> _Provided data_
§ §

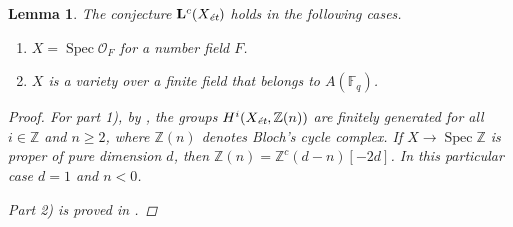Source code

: \documentclass{article}
\DeclareMathOperator{\Spec}{Spec}
\newcommand{\FF}{\mathbb{F}}
\newcommand{\ZZ}{\mathbb{Z}}
\newcommand{\et}{\text{\it ét}}
\newtheorem{lemma}[theorem]{Lemma}
\theoremstyle{definition}
\numberwithin{equation}{section}
\begin{document}
\begin{lemma}
  \label{lemma:Lc(Xet)-holds-for-OF-and-A(Fq)}
  The conjecture $\mathbf{L}^c (X_\et)$ holds in the following cases.

  \begin{enumerate}
  \item[1)] $X = \Spec \mathcal{O}_F$ for a number field $F$.

  \item[2)] $X$ is a variety over a finite field that belongs to $A (\FF_q)$.
  \end{enumerate}

  \begin{proof}
    For part 1), by \cite[Theorem~5.1~(b)]{Morin-2014}, the groups
    $H^i (X_\et, \ZZ(n))$ are finitely generated for all $i \in \ZZ$ and
    $n \ge 2$, where $\ZZ (n)$ denotes Bloch's cycle complex. If
    $X \to \Spec \ZZ$ is proper of pure dimension $d$, then
    $\ZZ (n) = \ZZ^c (d-n) [-2d]$. In this particular case $d = 1$ and $n < 0$.

    Part 2) is proved in \cite[Proposition~5.7]{Morin-2014}.
  \end{proof}
\end{lemma}
\end{document}
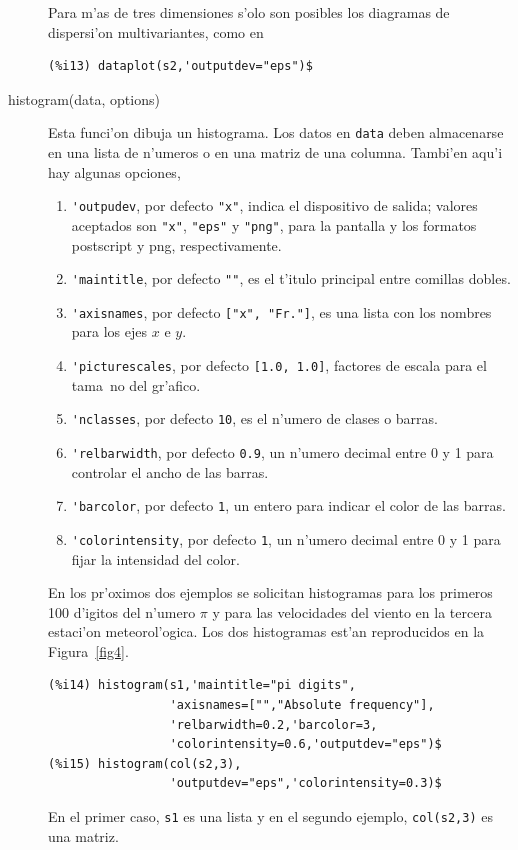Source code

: \documentclass[spanish,12pt,a4paper]{article}
\begin{document}
\begin{description}
Para m'as de tres dimensiones s'olo son posibles los diagramas de dispersi'on multivariantes, como en
\begin{verbatim}
(%i13) dataplot(s2,'outputdev="eps")$
\end{verbatim}


\item[histogram(data, options)] Esta funci'on dibuja un histograma. Los datos en \verb|data| deben almacenarse en una lista de n'umeros o en una matriz de una columna. Tambi'en aqu'i hay algunas opciones,

\begin{enumerate}
\item \verb|'outpudev|, por defecto \verb|"x"|, indica el dispositivo de salida; valores aceptados son \verb|"x"|, \verb|"eps"| y \verb|"png"|, para la pantalla y los formatos postscript y png, respectivamente.
\item \verb|'maintitle|, por defecto \verb|""|, es el t'itulo principal entre comillas dobles.
\item \verb|'axisnames|, por defecto \verb|["x", "Fr."]|, es una lista con los nombres para los ejes $x$ e $y$.
\item \verb|'picturescales|, por defecto \verb|[1.0, 1.0]|, factores de escala para el tama~no del gr'afico.
\item \verb|'nclasses|, por defecto \verb|10|, es el n'umero de clases o barras.
\item \verb|'relbarwidth|, por defecto \verb|0.9|, un n'umero decimal entre 0 y 1 para controlar el ancho de las barras.
\item \verb|'barcolor|, por defecto \verb|1|, un entero para indicar el color de las barras.
\item \verb|'colorintensity|, por defecto \verb|1|, un n'umero decimal entre 0 y 1 para fijar la intensidad del color.
\end{enumerate}

En los pr'oximos dos ejemplos se solicitan histogramas para los primeros 100 d'igitos del n'umero $\pi$ y para las velocidades del viento en la tercera estaci'on meteorol'ogica. Los dos histogramas est'an reproducidos en la Figura~\ref{fig4}.
\begin{verbatim}
(%i14) histogram(s1,'maintitle="pi digits",
                 'axisnames=["","Absolute frequency"],
                 'relbarwidth=0.2,'barcolor=3,
                 'colorintensity=0.6,'outputdev="eps")$
(%i15) histogram(col(s2,3),
                 'outputdev="eps",'colorintensity=0.3)$
\end{verbatim}
En el primer caso, \verb|s1| es una lista y en el segundo ejemplo, \verb|col(s2,3)| es una matriz.


\end{description}
\end{document}
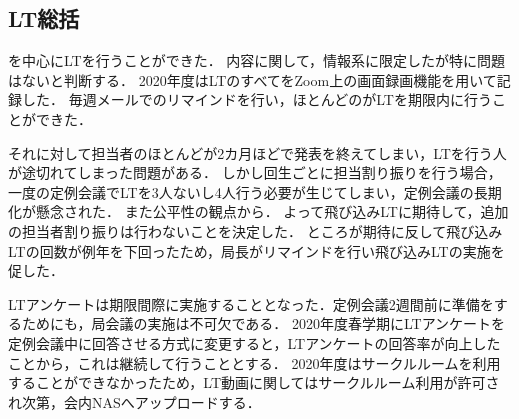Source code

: \subsection*{LT総括}


\firstGrade{}を中心にLTを行うことができた．
内容に関して，情報系に限定したが特に問題はないと判断する．
2020年度はLTのすべてをZoom上の画面録画機能を用いて記録した．
毎週メールでのリマインドを行い，ほとんどの\firstGrade{}がLTを期限内に行うことができた．

それに対して\firstGrade{}担当者のほとんどが2カ月ほどで発表を終えてしまい，LTを行う人が途切れてしまった問題がある．
しかし回生ごとに担当割り振りを行う場合，一度の定例会議でLTを3人ないし4人行う必要が生じてしまい，定例会議の長期化が懸念された．
また公平性の観点から．
よって飛び込みLTに期待して，追加の担当者割り振りは行わないことを決定した．
ところが期待に反して飛び込みLTの回数が例年を下回ったため，局長がリマインドを行い飛び込みLTの実施を促した．

LTアンケートは期限間際に実施することとなった．定例会議2週間前に準備をするためにも，局会議の実施は不可欠である．
2020年度春学期にLTアンケートを定例会議中に回答させる方式に変更すると，LTアンケートの回答率が向上したことから，これは継続して行うこととする．
2020年度はサークルルームを利用することができなかったため，LT動画に関してはサークルルーム利用が許可され次第，会内NASへアップロードする．
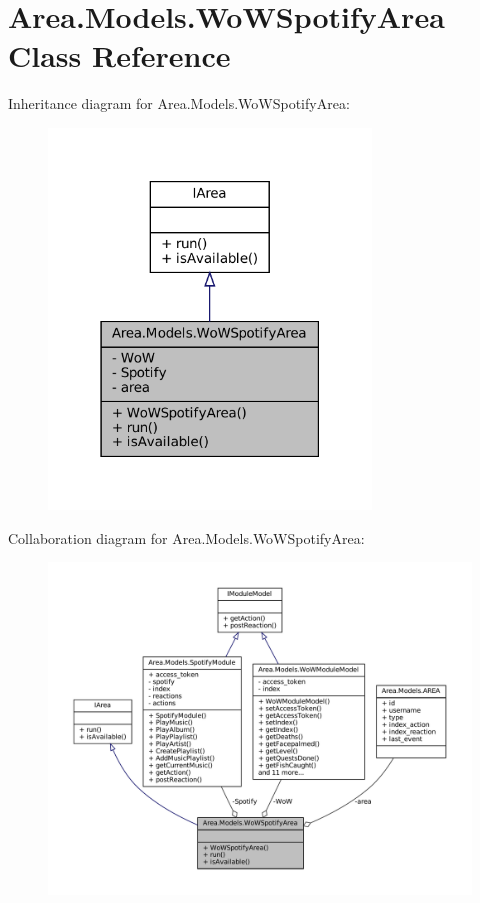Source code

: \hypertarget{classArea_1_1Models_1_1WoWSpotifyArea}{}\section{Area.\+Models.\+Wo\+W\+Spotify\+Area Class Reference}
\label{classArea_1_1Models_1_1WoWSpotifyArea}


Inheritance diagram for Area.\+Models.\+Wo\+W\+Spotify\+Area\+:
\nopagebreak
\begin{figure}[H]
\begin{center}
\leavevmode
\includegraphics[width=243pt]{classArea_1_1Models_1_1WoWSpotifyArea__inherit__graph}
\end{center}
\end{figure}


Collaboration diagram for Area.\+Models.\+Wo\+W\+Spotify\+Area\+:
\nopagebreak
\begin{figure}[H]
\begin{center}
\leavevmode
\includegraphics[width=350pt]{classArea_1_1Models_1_1WoWSpotifyArea__coll__graph}
\end{center}
\end{figure}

§ §

> _Instructions for the task_
Output all of the data above exactly; no pictures should appear.

> _Exercise result_
Source code

: \documentclass{article}
\DeclareMathOperator{\Spec}{Spec}
\newcommand{\FF}{\mathbb{F}}
\newcommand{\ZZ}{\mathbb{Z}}
\newcommand{\et}{\text{\it ét}}
\newtheorem{lemma}[theorem]{Lemma}
\theoremstyle{definition}
\numberwithin{equation}{section}
\begin{document}
\begin{lemma}
  \label{lemma:Lc(Xet)-holds-for-OF-and-A(Fq)}
  The conjecture $\mathbf{L}^c (X_\et)$ holds in the following cases.

  \begin{enumerate}
  \item[1)] $X = \Spec \mathcal{O}_F$ for a number field $F$.

  \item[2)] $X$ is a variety over a finite field that belongs to $A (\FF_q)$.
  \end{enumerate}

  \begin{proof}
    For part 1), by \cite[Theorem~5.1~(b)]{Morin-2014}, the groups
    $H^i (X_\et, \ZZ(n))$ are finitely generated for all $i \in \ZZ$ and
    $n \ge 2$, where $\ZZ (n)$ denotes Bloch's cycle complex. If
    $X \to \Spec \ZZ$ is proper of pure dimension $d$, then
    $\ZZ (n) = \ZZ^c (d-n) [-2d]$. In this particular case $d = 1$ and $n < 0$.

    Part 2) is proved in \cite[Proposition~5.7]{Morin-2014}.
  \end{proof}
\end{lemma}
\end{document}
Source code

: \documentclass[spanish,12pt,a4paper]{article}
\begin{document}
\begin{description}
Para m'as de tres dimensiones s'olo son posibles los diagramas de dispersi'on multivariantes, como en
\begin{verbatim}
(%i13) dataplot(s2,'outputdev="eps")$
\end{verbatim}


\item[histogram(data, options)] Esta funci'on dibuja un histograma. Los datos en \verb|data| deben almacenarse en una lista de n'umeros o en una matriz de una columna. Tambi'en aqu'i hay algunas opciones,

\begin{enumerate}
\item \verb|'outpudev|, por defecto \verb|"x"|, indica el dispositivo de salida; valores aceptados son \verb|"x"|, \verb|"eps"| y \verb|"png"|, para la pantalla y los formatos postscript y png, respectivamente.
\item \verb|'maintitle|, por defecto \verb|""|, es el t'itulo principal entre comillas dobles.
\item \verb|'axisnames|, por defecto \verb|["x", "Fr."]|, es una lista con los nombres para los ejes $x$ e $y$.
\item \verb|'picturescales|, por defecto \verb|[1.0, 1.0]|, factores de escala para el tama~no del gr'afico.
\item \verb|'nclasses|, por defecto \verb|10|, es el n'umero de clases o barras.
\item \verb|'relbarwidth|, por defecto \verb|0.9|, un n'umero decimal entre 0 y 1 para controlar el ancho de las barras.
\item \verb|'barcolor|, por defecto \verb|1|, un entero para indicar el color de las barras.
\item \verb|'colorintensity|, por defecto \verb|1|, un n'umero decimal entre 0 y 1 para fijar la intensidad del color.
\end{enumerate}

En los pr'oximos dos ejemplos se solicitan histogramas para los primeros 100 d'igitos del n'umero $\pi$ y para las velocidades del viento en la tercera estaci'on meteorol'ogica. Los dos histogramas est'an reproducidos en la Figura~\ref{fig4}.
\begin{verbatim}
(%i14) histogram(s1,'maintitle="pi digits",
                 'axisnames=["","Absolute frequency"],
                 'relbarwidth=0.2,'barcolor=3,
                 'colorintensity=0.6,'outputdev="eps")$
(%i15) histogram(col(s2,3),
                 'outputdev="eps",'colorintensity=0.3)$
\end{verbatim}
En el primer caso, \verb|s1| es una lista y en el segundo ejemplo, \verb|col(s2,3)| es una matriz.


\end{description}
\end{document}
Source code

: \subsection*{LT総括}


\firstGrade{}を中心にLTを行うことができた．
内容に関して，情報系に限定したが特に問題はないと判断する．
2020年度はLTのすべてをZoom上の画面録画機能を用いて記録した．
毎週メールでのリマインドを行い，ほとんどの\firstGrade{}がLTを期限内に行うことができた．

それに対して\firstGrade{}担当者のほとんどが2カ月ほどで発表を終えてしまい，LTを行う人が途切れてしまった問題がある．
しかし回生ごとに担当割り振りを行う場合，一度の定例会議でLTを3人ないし4人行う必要が生じてしまい，定例会議の長期化が懸念された．
また公平性の観点から．
よって飛び込みLTに期待して，追加の担当者割り振りは行わないことを決定した．
ところが期待に反して飛び込みLTの回数が例年を下回ったため，局長がリマインドを行い飛び込みLTの実施を促した．

LTアンケートは期限間際に実施することとなった．定例会議2週間前に準備をするためにも，局会議の実施は不可欠である．
2020年度春学期にLTアンケートを定例会議中に回答させる方式に変更すると，LTアンケートの回答率が向上したことから，これは継続して行うこととする．
2020年度はサークルルームを利用することができなかったため，LT動画に関してはサークルルーム利用が許可され次第，会内NASへアップロードする．
Source code

: \hypertarget{classArea_1_1Models_1_1WoWSpotifyArea}{}\section{Area.\+Models.\+Wo\+W\+Spotify\+Area Class Reference}
\label{classArea_1_1Models_1_1WoWSpotifyArea}


Inheritance diagram for Area.\+Models.\+Wo\+W\+Spotify\+Area\+:
\nopagebreak
\begin{figure}[H]
\begin{center}
\leavevmode
\includegraphics[width=243pt]{classArea_1_1Models_1_1WoWSpotifyArea__inherit__graph}
\end{center}
\end{figure}


Collaboration diagram for Area.\+Models.\+Wo\+W\+Spotify\+Area\+:
\nopagebreak
\begin{figure}[H]
\begin{center}
\leavevmode
\includegraphics[width=350pt]{classArea_1_1Models_1_1WoWSpotifyArea__coll__graph}
\end{center}
\end{figure}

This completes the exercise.